“Meantime, Uncle George, I suppose you had found the Bone Cabin quarry,” said the boy, anxious to bring his uncle back to the story of the discovery.
“We first found that quarry in the autumn of the year we began work on the Como Bluffs,” the professor replied. “One of our fellows was doing a little prospecting over the plains, as we felt we had exhausted the Como Bluffs specimens that had been exposed so far. Now, if you remember, Perry, as we rode out here this afternoon, we sighted the Laramie Mountains and the Freeze Out Hills and I pointed out to you that they were quite recent in origin. As those ranges were uplifted, they crushed together the surface of the level plains and crumpled them into rock waves. Erosion cut away the tops of those waves and exposed the rock at the edges, though, of course, the lower parts of these rock waves are still underground and it will take the erosion of many centuries to expose them. The bone-hunters of the future will find more treasures waiting for them on the Laramie Plains, just as we have done.

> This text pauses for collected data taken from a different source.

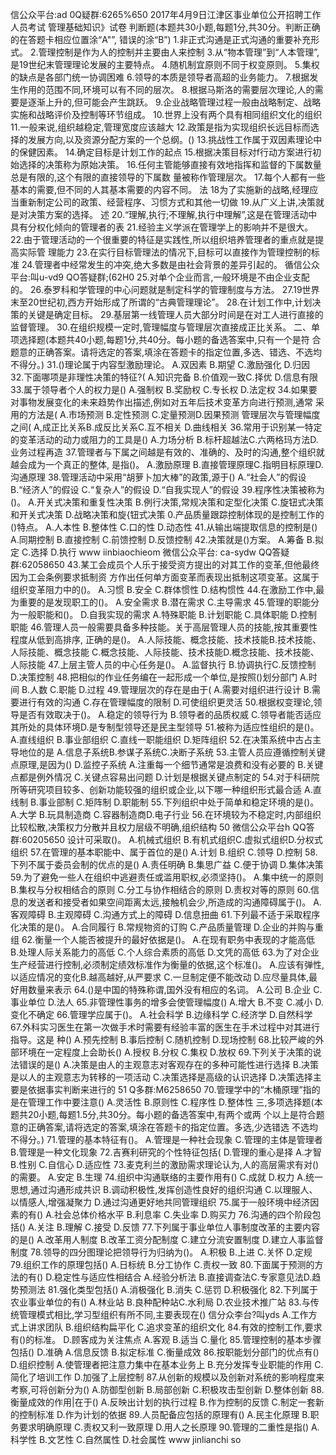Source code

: 信公众平台:ad
0Q疑群:6265%650
2017年4月9日江津区事业单位公开招聘工作人员考试
管理基础知识》试卷
判断题(本题共30小题,每题1分,共30分。判断正确的在答题卡相应位置涂“A"”,
错误的涂“B”)
1.非正式沟通是正式沟通的重要补充形式。
2.管理控制是作为人的控制并主要由人来控制
3.从“物本管理”到“人本管理”,是19世纪末管理理论发展的主要特点。
4.随机制宜原则不同于权变原则。
5.集权的缺点是各部门统一协调困难
6.领导的本质是领导者高超的业务能力。
7.根据发生作用的范围不同,环境可以有不同的层次。
8.根据马斯洛的需要层次理论,人的需要是逐渐上升的,但可能会产生跳跃。
9.企业战略管理过程一般由战略制定、战略实施和战略评价及控制等环节组成。
10.世界上没有两个具有相同组织文化的组织
11.一般来说,组织越稳定,管理宽度应该越大
12.政策是指为实现组织长远目标而选择的发展方向,以及资源分配方案的一个总纲。()
13.挑战性工作属于双因素理论中的保健因素。
14.确定目标是计划工作的起点
15.根据决策目标对f行动方案进行初始选择的决策称为原始决策。
16.任何主管能够直接有效地指挥和监督的下属数量总是有限的,这个有限的直接领导的下属数
量被称作管理层次。
17.每个人都有一些基本的需要,但不同的人其基本需要的内容不同。
法
18为了实施新的战略,经理应当重新制定公司的政策、经营程序、习惯方式和其他一切做
19.从广义上讲,决策就是对决策方案的选择。
述
20.“理解,执行;不理解,执行中理解”,这是在管理活动中具有分权化倾向的管理者的表
21.经验主义学派在管理学上的影响并不是很大。
22.由于管理活动的一个很重要的特征是实践性,所以组织培养管理者的重点就是提高实际管
理能力
23.在实行目标管理法的情况下,目标可以直接作为管理控制的标准
24.管理者中经常发生的冲突,绝大多数是由社会背景的差异引起的。
循信公众平台:叫u-vd9
QO答疑群;(62H0
25.对单个企业而言,一般环境是不由企业支配的。
26.泰罗科和学管理的中心问题就是制定科学的管理制度与方法。
27.19世界末至20世纪初,西方开始形成了所谓的“古典管理理论”。
28.在计划工作中,计划决策的关键是确定目标。
29.基层第一线管理人员大部分时间是在对工人进行直接的监督管理。
30.在组织规模一定时,管理幅度与管理层次直接成正比关系。
二、单项选择题(本题共40小题,每题1分,共40分。每小题的备选答案中,只有一个是符
合题意的正确答案。请将选定的答案,填涂在答题卡的指定位置,多选、错选、不选均不得分。)
31.()理论属于内容型激励理论。
A.双因素
B.期望
C.激励强化
D.归因
32.下面哪项是非理性决策的特征?(
A.知识完备
B.价值观一致C.择优
D.信息有限
33.属于领导者个人的权力是()
A.强制权
B.奖励权
C.专长权
D.法定权
34.如果要对事物发展变化的未来趋势作出描述,例如对五年后技术变革方向进行预测,通常
采用的方法是(
A.市场预测
B.定性预测
C.定量预测D.因果预测
管理层次与管理幅度之间(
A,成正比关系B.成反比关系C.互不相关
D.曲线相关
36.常用于识别某一特定的变革活动的动力或阻力的工具是()
A.力场分析
B.标杆超越法C.六两格玛方法D.业务过程再造
37.管理者与下属之间越是有效的、准确的、及时的沟通,整个组织就越会成为一个真正的整体,
是指()。
A.激励原理
B.直接管理原理C.指明目标原理D.沟通原理
38.管理活动中采用“胡萝卜加大棒”的政策,源于()
A.“社会人”的假设
B.“经济人”的假设
C.“复杂人”的假设
D.“自我实现人”的假设
39.程序性决策被称为()。
A.开关式决策和重复性决策
B.例行决策,常规决策和定型化决策
C.旋钮式决策和开关式决策
D.战略决策和旋{钮式决策
0.产品质量跟踪控制体现的是控制工作的()特点。
A.人本性
B.整体性
C.口的性
D.动态性
41.从输出端提取信息的控制是()
A.同期控制
B.直接控制
C.前馈控制
D.反馈控制
42.决策就是()方案。
A.筹备
B.拟定
C.选择
D.执行
www iinbiaochieom
微信公众平台: ca-sydw
QQ答疑群:62058650
43.某工会成员个人乐于接受资方提出的对其工作的变革,但他最终因为工会条例要求抵制资
方作出任何单方面变革而表现出抵制这项变革。这属于组织变革阻力中的()。
A.习惯
B.安全
C.群体惯性
D.结构惯性
44.在激励工作中,最为重要的是发现职工的()。
A.安全需求
B.潜在需求
C.主导需求
45.管理的职能分为一般职能和()。
D.自我实现的需求
A.特殊职能
B.计划职能
C.具体职能
D.控制职能
46.管理人员一般需要具备多种技能。关于高层管理人员的技能,按其重要性程度从低到高排序,
正确的是()。
A.人际技能、概念技能、技术技能B.技术技能、人际技能、概念技能
C.概念技能、人际技能、技术技能D.概念技能、技术技能、人际技能
47.上层主管人员的中心任务是()。
A.监督执行
B.协调执行C.反馈控制
D.决策控制
48.把相似的作业任务编在一起形成一个单位,是按照()划分部门
A.时间
B.人数
C.职能
D.过程
49.管理层次的存在是由于(
A.需要对组织进行设计
B.需要进行有效的沟通
C.存在管理幅度的限制
D.可使组织更灵活
50.根据权变理论,领导是否有效取决于()。
A.稳定的领导行为
B.领导者的品质权威
C.领导者能否适应其所处的具体环境D.是专制型领导还是民主型领导
51.被称为适应性组织的是()。
A.直线组织
B.事业部组织
C.直线一职能组织
D.矩阵组织
52.在决策系统中古占主导地位的是
A.信息子系统B.参谋子系统C.决断子系统
53.主管人员应遵循控制关键点原理,是因为()
D.监控子系统
A.注重每一个细节通常是浪费和没有必要的
B.关键点都是例外情况
C.关键点容易出问题
D.计划是根据关键点制定的
54.对于科研院所等研究项目较多、创新功能较强的组织或企业,以下哪一种组织形式最合适
A.直线制
B.事业部制
C.矩阵制
D.职能制
55.下列组织中处于简单和稳定环境的是()。
A.大学
B.玩具制造商
C.容器制造商D.电子行业
56.在环境较为不稳定时,内部组织比较松散,决策权力分散并且权力层级不明确,组织结构
50
微信公众平台h
QQ答群:60205650
设计可采取()。
A.机械式组织
B.有机式组织C.虚拟式组织D.分权式组织
57.在管理的基本职能中、属于首位的是()
A.计划
B.组织
C.领导
D.控制
58.下列不属于委员会制的优点的是()
A.责任明确
B.集思广益
C.便于协调
D.集体决策
59.为了避免一些人在组织中逃避责任或滥用职权,必须坚持()。
A.集中统一的原则
B.集权与分权相结合的原则
C.分工与协作相结合的原则
D.责权对等的原则
60.信息的发送者和接受者如果空间距离太远,接触机会少,所造成的沟通障碍属于()。
A.客观障碍
B.主观障碍
C.沟通方式上的障碍
D.信息扭曲
61.下列最不适于采取程序化决策的是()。
A.合同履行
B.常规物资的订购
C.产品质量管理
D.企业的并购与重组
62.衡量一个人能否被提升的最好依据是()。
A.在现有职务中表现的才能高低
B.处理人际关系能力的高低
C.个人综合素质的高低
D.文凭的高低
63.为了对企业生产经营进行控制,必须制定绩效标准作为衡量的依据,这个标准()。
A.应该有弹性,以适应情况的变化B.越高越好,从严要求
C.一旦制定便不能改动
D.应尽量具体,最好用数量来表示
64.()是中国的特殊称谓,国外没有相应的名词。
A.公司
B.企业
C.事业单位
D.法人
65.非管理性事务的增多会使管理幅度()
A.增大
B.不变
C.减小
D.变化不确定
66.管理学应属于()。
A.社会科学
B.边缘科学
C.经济学
D.自然科学
67.外科实习医生在第一次做手术时需要有经验丰富的医生在手术过程中对其进行指导。这是
种()
A.预先控制
B.事后控制
C.随机控制
D.现场控制
68.比较严峻的外部环境在一定程度上会助长()
A.授权
B.分权
C.集权
D.放权
69.下列关于决策的说法错误的是()
A.决策是由人的主观意志对客观存在的多种可能性进行选择
B.决策是以人的主观意志为转移的一项活动
C.决策选择是高级的认识选择
D.决策选择主要是依据事实判断来进行的
51
Q多群:M6258650
70.管理学中的“木桶原理”指的是在管理工作中要注意()
A.灵活性
B.原则性
C.程序性
D.整体性
三,多项选择题(本题共20小题,每题1.5分,共30分。每小题的备选答案中,有两个或两
个以上是符合题意的正确答案,请将选定的答案,填涂在答题卡的指定位置。多选,少选错选
不选均不得分。)
71.管理的基本特征有()。
A.管理是一种社会现象
C.管理的主体是管理者
B.管理是一种文化现象
72.吉赛利研究的个性特征包括(
D.管理的重心是择
A.才智
B.性别
C.自信心
D.适应性
73.麦克利兰的激励需求理论认为,人的高层需求有对()的需要。
A.安定
B.生理
74.组织中沟通联络的主要作用有()
C.成就
D.权力
A.统一思想,通过沟通形成共识
B.调动积极性,发挥创造性良好的组织沟通
C.以理服人、以情感人,增强凝聚力
D.通过沟通更好地共同管理组织
75.属于一般环境中经济因素的有()
A.社会总体价格水平
B.利息率
C.失业率
D.购买力
76.沟通的四个阶段包括()
A.关注
B.理解
C.接受
D.反馈
77.下列属于事业单位人事制度改革的主要内容的是()
A.改革用人制度
B.改革工资分配制度
C.建立分流安置制度
D.建立人事监督制度
78.领导的四分图理论把领导行为归纳为()。
A.积极
B.上进
C.关怀
D.定规
79.组织工作的原理包括()
A.日标统
B.分工协作
C.责权一致
80.下面属于预测的方法的有()
D.稳定性与适应性相结合
A.经验分析法
B.直接调查法C.专家意见法D.趋势预测法
81.强化类型包括()
A.消极强化
B.消失
C.惩罚
D.积极强化
82.下列属于农业事业单位的有()
A.林业站
B.良种配种站C.水利局
D.农业技术推广站
83.与传统管理模式相比,学习型组织有所不同,主要表现在()
信分众李台?叫yds
A.工作方式上讲求团队
B.组织结构扁平化
C.追求变革的组织文化
84.有效的控制工作,要求有()的标准。
D.顾客成为关注焦点
A.客观
B.适当
C.量化
85.管理控制的基本步骤包括()
D.准确
A.信息反馈
B.拟定标准
C.衡量成效
86.按职能划分部门的优点有()
D.组织控制
A.使管理者把注意力集中在基本业务上
B.充分发挥专业职能的作用
C.简化了培训工作
D.加强了上层控制
87.从创新的规模以及创新对系统的影响程度来考察,可将创新分为()
A.防御型创新
B.局部创新
C.积极攻击型创新
D.整体创新
88.衡量成效的作用|在于()
A.反映出计划的执行过程
B.作为控制的反馈
C.制定一套新的控制标准
D.作为计划的依据
89.人员配备应包括的原理有()
A.民主化原理
B.职务要求明确原理
C.责权又利一致原理
D.用人之长原理
90.管理的二重性是指()
A.科学性
B.文艺性
C.自然属性
D.社会属性
www jinlianchi so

“You remember, Perry, I showed you the irregularities of the bone layer. At the place where you started up that prong-horn antelope to-day, the bone layer was level, and that little gully where you retrieved that sage chicken you shot, just before dinner, was the trough of one of those rock waves. The Laramie Plains are like a huge graveyard of the giant saurians which has been crumpled like a sheet of paper. So, when we had almost finished with the Como Bluffs, we decided to prospect across the plains, watching carefully for each place that might be the top of one of these waves, and therefore might be an exposure of the fossil-bearing fresh-water rock.
“As the second in command of our party was riding over the plains, keeping a sharp lookout for the characteristic lie of the land, he noticed a little hillock. Not being a part of the usual wave formation, it did not strike him forcibly, but, in riding past, he noticed a number of brownish masses that looked like sandstone concretions. Brown sandstone is not plentiful in that region, so he looked a little more closely.
“Suddenly he pulled up with a jerk. There, at least, was something that was not sandstone! A less experienced eye would have passed the boulder by, but the Museum expert was too keen a man not to have quick perception. Another, and another and yet another! He hopped off his pony, dropped the reins, and came to the hillock.
“The entire mound was made of dinosaur bones!
“All the dark-brown boulders were the remains of ponderous fossils which had slowly washed out from a great dinosaur bed beneath. The bones had been so thickly strewn that they had held the soil together against erosion. The explorer climbed the little hillock, and there, near the top, was the abandoned dugout foundation of a shanty that some Mexican herder had built there many a year ago. It was a shallow cellar, only a few feet deep.
“The foundation was lined with a wall of fossil bones! These huge petrified blocks which the herder had only thought of as stones and used as a base for his shanty, were treasures that are now of incalculable value to the scientific world. To the trained eye, this hillock was like a sign-post slowly erected by Nature during millions of years to point the way to the great cemetery below where the most gigantic of her children lay buried.
“It was in the late spring of next year that I came on the scene. The hillock was a mass of glowing color. Wild flowers were blooming everywhere. The cacti were in full blossom, and the dwarf bushes of the desert were in the few weeks of their greenness. Half-hidden amid the flowers and the cacti were these brown boulders which had been found to be bones.
“All the three great kinds of dinosaurs were there, Perry. The bones of the huge Brontosaurus and Camarasaurus lay beneath that hillock of the great army of Amphibious Dinosaurs, those monsters with blunt pointed teeth and blunt claw, with limbs and feet like elephants, unarmored five toed, with long neck and small head; only the most tremendous of them, the Brachiosaurus, was missing. These Amphibious Dinosaurs were the largest creatures that ever trod the world, Perry, and their bulk was too great for them to have lived any other than a marsh life, when the buoyancy of the water in part sustained the weight of their enormous bodies.